Now that China has returned the spy plane's crew to U.S. officials for transport home, Administration insiders insist that Bush played the central role in the development of policy during the standoff. Still, I wonder why he didn't make a quick phone call to Chinese President Jiang Zemin to try to lower the decibel level of the rhetoric. Heck, that's what Poppy would have done. In this case, it makes you wonder where his father was.

Administration officials think that the timing was all wrong for a back-channel phone call. They say Bush's public announcements sent a tough, steady message to both the American people and the Chinese bureaucracy. But the question remains: Did this episode end well because of or in spite of his leadership?


  To my ear, the broad direction Bush gives on the foreign-policy stage is often so harsh -- whether it's backing away from the Kyoto global-warming accord or launching tough attacks on Russia and China -- that he angers friends and rivals alike.
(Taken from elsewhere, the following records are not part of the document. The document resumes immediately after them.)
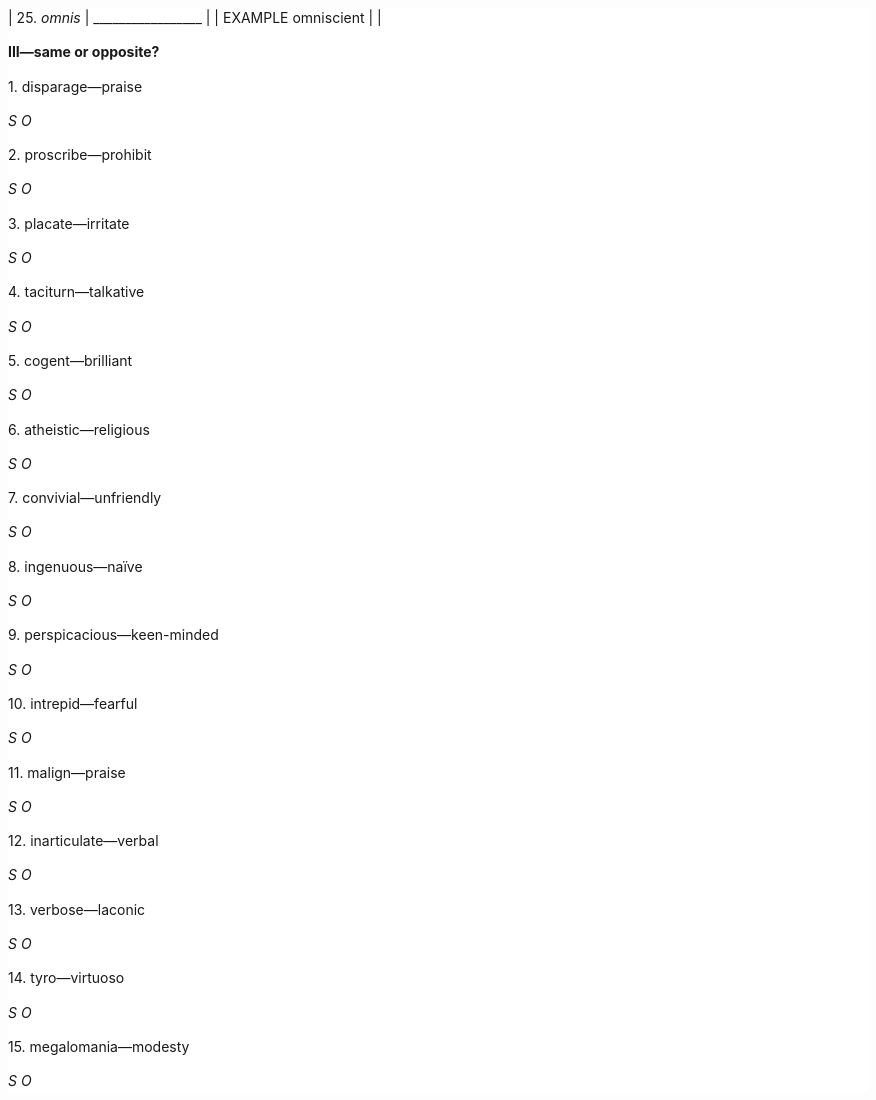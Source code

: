 | 25. _omnis_             | \_\_\_\_\_\_\_\_\_\_\_\_\_\_\_\_\_ |
| EXAMPLE   omniscient    |                                    |

**III—same or opposite?**

&#x20; 1\. disparage—praise

_S_      _O_

&#x20; 2\. proscribe—prohibit

_S_      _O_

&#x20; 3\. placate—irritate

_S_      _O_

&#x20; 4\. taciturn—talkative

_S_      _O_

&#x20; 5\. cogent—brilliant

_S_      _O_

&#x20; 6\. atheistic—religious

_S_      _O_

&#x20; 7\. convivial—unfriendly

_S_      _O_

&#x20; 8\. ingenuous—naïve

_S_      _O_

&#x20; 9\. perspicacious—keen-minded

_S_      _O_

10\. intrepid—fearful

_S_      _O_

11\. malign—praise

_S_      _O_

12\. inarticulate—verbal

_S_      _O_

13\. verbose—laconic

_S_      _O_

14\. tyro—virtuoso

_S_      _O_

15\. megalomania—modesty

_S_      _O_
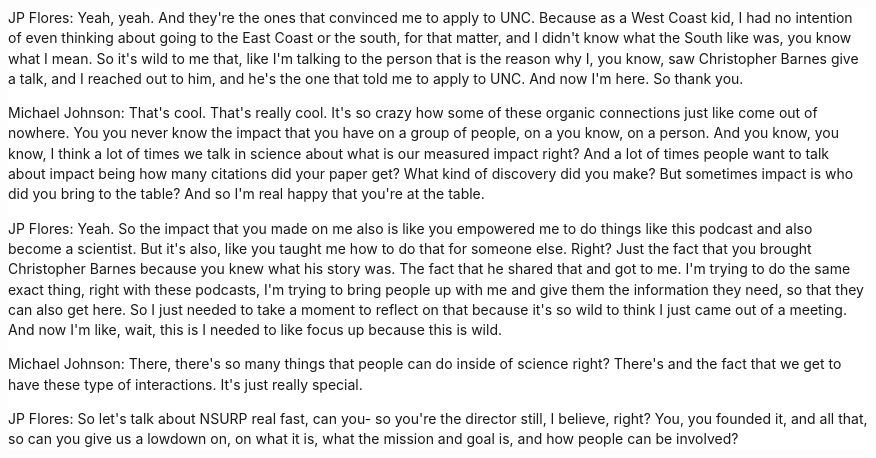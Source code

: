 JP Flores: Yeah, yeah. And they're the ones that convinced me to apply to UNC. Because as a West Coast kid, I had no intention of
even thinking about going to the East Coast or the south, for that matter, and I didn't know what the South like was, you know what I mean. So it's wild to me that, like I'm talking to the person that is the reason why I, you know, saw Christopher Barnes give a talk, and I reached out to him, and he's the one that told me to apply to UNC. And now I'm here. So thank you.

Michael Johnson: That's cool. That's really cool. It's so crazy how some of these organic connections just like come out of nowhere. You you never know the impact that you have on a group of people, on a you know, on a person. And you know, you know, I think a lot of times we talk in science about what is our measured impact right? And a lot of times people want to talk about impact being how many citations did your paper get? What kind of discovery did you make? But sometimes impact is who did you bring to the table? And so I'm real happy that you're at the table.

JP Flores: Yeah. So the impact that you made on me also is like you empowered me to do things like this podcast and also become a scientist. But it's also, like you taught me how to do that for someone else. Right? Just the fact that you brought Christopher Barnes because you knew what his story was. The fact that he shared that and got to me. I'm trying to do the same exact thing, right with these podcasts, I'm trying to bring people up with me and give them the information they need, so that they can also get here. So I just needed to take a moment to reflect on that because it's so wild to think I just came out of a meeting. And now I'm like, wait, this is I needed to like focus up because this is wild.

Michael Johnson: There, there's so many things that people can do inside of science right? There's and the fact that we get to have these type of interactions. It's just really special.

JP Flores: So let's talk about NSURP real fast, can you- so you're the director still, I believe, right? You, you founded it, and all that, so can you give us a lowdown on, on what it is, what the mission and goal is, and how people can be involved?
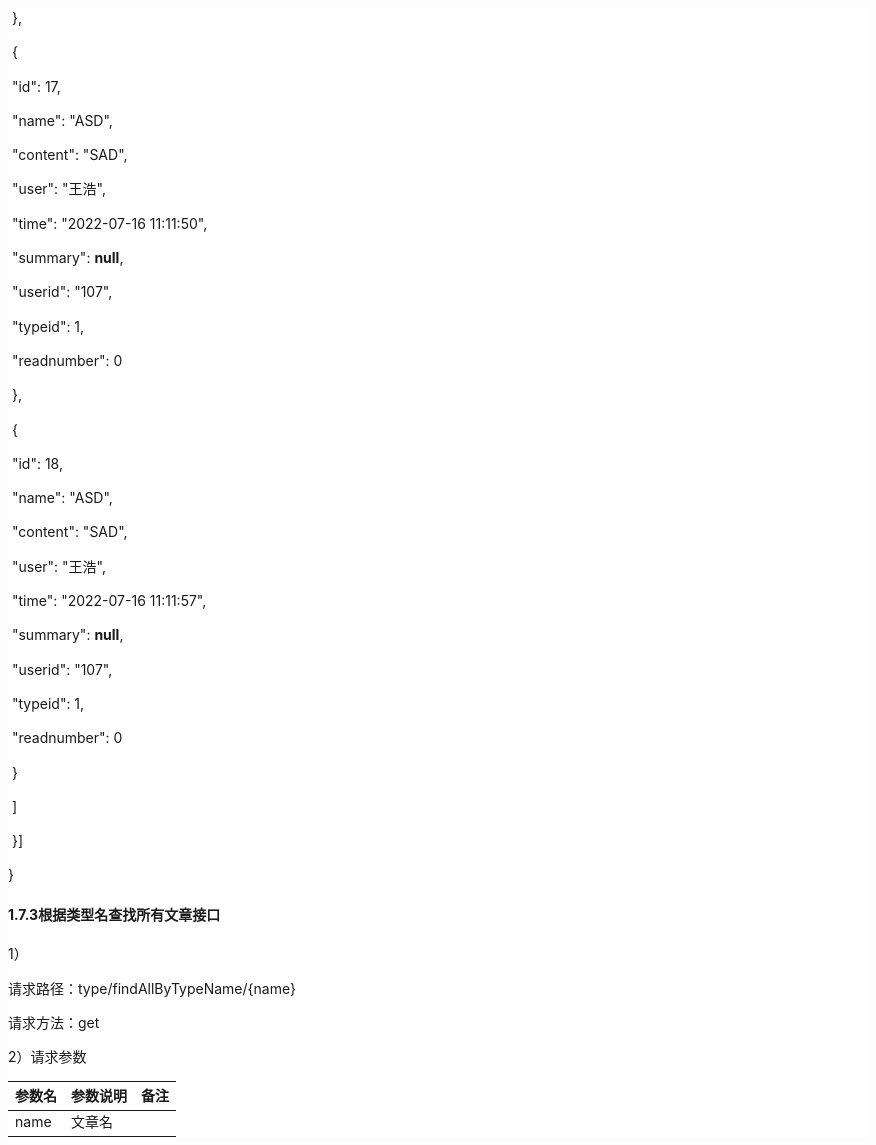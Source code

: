 ​        },

​        {

​          "id": 17,

​          "name": "ASD",

​          "content": "SAD",

​          "user": "王浩",

​          "time": "2022-07-16 11:11:50",

​          "summary": **null**,

​          "userid": "107",

​          "typeid": 1,

​          "readnumber": 0

​        },

​        {

​          "id": 18,

​          "name": "ASD",

​          "content": "SAD",

​          "user": "王浩",

​          "time": "2022-07-16 11:11:57",

​          "summary": **null**,

​          "userid": "107",

​          "typeid": 1,

​          "readnumber": 0

​        }

​      ]

​    }]

}

#### 1.7.3根据类型名查找所有文章接口

1）

请求路径：type/findAllByTypeName/{name}

请求方法：get

2）请求参数

| 参数名 | 参数说明 | 备注 |
| ------ | -------- | ---- |
| name   | 文章名   |      |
The tough talk may be another sop to the conservative wing of his party, but it has consequences far beyond American borders. "You have to ask whether the U.S. is sliding into a position where every power center in the world has been irritated by us," says David M. Lampton, director of China studies at the Johns Hopkins School of Advanced International Studies.

I know this: It's not the way Clinton or Bush Senior conducted foreign policy. But it's still not clear the new President really has an overarching plan for the new political and diplomatic landscape he faces.